### EXERCISE
In how many lines of the entries below does "Whitefield" appear? Give only the number.

Saved data entries

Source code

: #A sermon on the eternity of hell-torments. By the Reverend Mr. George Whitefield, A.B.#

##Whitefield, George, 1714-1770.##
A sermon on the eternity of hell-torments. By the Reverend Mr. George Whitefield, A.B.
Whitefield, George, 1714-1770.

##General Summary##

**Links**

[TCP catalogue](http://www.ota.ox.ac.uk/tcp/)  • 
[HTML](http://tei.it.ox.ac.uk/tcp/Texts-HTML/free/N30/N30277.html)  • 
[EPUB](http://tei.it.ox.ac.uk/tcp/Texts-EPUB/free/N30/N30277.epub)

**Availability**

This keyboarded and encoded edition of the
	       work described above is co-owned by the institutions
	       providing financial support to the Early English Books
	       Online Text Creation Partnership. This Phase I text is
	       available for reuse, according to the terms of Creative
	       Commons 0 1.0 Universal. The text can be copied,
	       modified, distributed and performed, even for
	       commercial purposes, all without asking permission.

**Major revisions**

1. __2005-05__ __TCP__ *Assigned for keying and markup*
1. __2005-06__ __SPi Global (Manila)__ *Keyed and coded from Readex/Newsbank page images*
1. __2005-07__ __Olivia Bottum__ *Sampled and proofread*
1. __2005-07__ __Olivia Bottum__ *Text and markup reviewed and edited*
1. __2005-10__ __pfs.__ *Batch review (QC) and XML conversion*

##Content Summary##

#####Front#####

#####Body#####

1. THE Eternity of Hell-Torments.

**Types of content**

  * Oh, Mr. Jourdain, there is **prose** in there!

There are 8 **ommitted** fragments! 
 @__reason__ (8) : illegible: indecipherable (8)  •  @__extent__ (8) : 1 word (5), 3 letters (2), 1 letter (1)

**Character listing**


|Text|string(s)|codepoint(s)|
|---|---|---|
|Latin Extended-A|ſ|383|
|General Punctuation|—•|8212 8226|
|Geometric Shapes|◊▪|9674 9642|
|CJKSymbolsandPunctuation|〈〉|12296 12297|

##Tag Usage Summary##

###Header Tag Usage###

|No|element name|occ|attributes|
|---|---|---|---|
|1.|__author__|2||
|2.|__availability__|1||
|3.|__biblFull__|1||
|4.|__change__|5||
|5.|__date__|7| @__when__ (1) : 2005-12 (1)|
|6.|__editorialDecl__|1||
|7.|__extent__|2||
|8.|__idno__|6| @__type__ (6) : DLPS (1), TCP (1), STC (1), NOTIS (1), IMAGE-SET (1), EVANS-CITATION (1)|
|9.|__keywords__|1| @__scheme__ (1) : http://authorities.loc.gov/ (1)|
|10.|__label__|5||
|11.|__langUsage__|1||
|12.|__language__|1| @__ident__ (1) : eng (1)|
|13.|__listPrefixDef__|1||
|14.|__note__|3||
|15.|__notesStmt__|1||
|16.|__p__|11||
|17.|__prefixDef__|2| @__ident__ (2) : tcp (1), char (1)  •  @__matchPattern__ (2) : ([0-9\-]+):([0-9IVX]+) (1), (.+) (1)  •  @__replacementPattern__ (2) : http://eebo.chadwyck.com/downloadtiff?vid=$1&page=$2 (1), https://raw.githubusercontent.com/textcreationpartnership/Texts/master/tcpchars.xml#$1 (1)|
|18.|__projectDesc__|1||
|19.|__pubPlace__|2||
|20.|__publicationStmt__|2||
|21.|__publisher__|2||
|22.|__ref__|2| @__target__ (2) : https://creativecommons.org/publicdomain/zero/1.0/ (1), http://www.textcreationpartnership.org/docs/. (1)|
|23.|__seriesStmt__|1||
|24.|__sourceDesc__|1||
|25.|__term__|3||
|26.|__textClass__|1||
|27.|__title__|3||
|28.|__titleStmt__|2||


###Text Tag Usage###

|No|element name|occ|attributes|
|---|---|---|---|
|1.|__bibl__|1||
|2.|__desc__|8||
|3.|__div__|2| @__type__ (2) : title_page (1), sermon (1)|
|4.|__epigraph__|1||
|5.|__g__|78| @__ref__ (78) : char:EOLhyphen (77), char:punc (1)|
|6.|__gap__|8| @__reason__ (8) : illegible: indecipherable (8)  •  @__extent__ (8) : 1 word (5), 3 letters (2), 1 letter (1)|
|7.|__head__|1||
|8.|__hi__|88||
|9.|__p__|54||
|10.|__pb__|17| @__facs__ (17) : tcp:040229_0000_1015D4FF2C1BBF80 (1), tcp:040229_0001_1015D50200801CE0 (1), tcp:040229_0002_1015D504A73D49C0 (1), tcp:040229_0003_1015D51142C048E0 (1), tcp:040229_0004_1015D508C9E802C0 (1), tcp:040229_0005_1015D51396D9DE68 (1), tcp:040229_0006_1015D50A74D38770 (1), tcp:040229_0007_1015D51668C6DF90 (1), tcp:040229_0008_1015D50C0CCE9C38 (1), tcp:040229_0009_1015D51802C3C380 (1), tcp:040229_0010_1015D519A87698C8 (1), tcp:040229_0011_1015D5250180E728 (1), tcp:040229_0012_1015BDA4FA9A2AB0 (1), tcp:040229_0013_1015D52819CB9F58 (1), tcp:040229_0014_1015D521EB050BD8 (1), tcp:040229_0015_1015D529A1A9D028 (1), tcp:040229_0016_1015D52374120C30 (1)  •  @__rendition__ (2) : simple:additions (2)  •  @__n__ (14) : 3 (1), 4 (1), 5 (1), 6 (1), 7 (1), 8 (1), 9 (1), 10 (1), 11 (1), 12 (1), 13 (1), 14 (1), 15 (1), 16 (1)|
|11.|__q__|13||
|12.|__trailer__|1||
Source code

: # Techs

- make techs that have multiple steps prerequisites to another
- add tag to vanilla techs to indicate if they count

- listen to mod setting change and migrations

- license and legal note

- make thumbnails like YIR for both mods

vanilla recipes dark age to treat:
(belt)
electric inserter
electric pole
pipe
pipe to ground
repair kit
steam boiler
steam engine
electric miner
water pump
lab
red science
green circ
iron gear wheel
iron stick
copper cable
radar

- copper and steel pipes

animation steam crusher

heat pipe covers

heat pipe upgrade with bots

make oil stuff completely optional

### RESPONSE TO THE TASK
4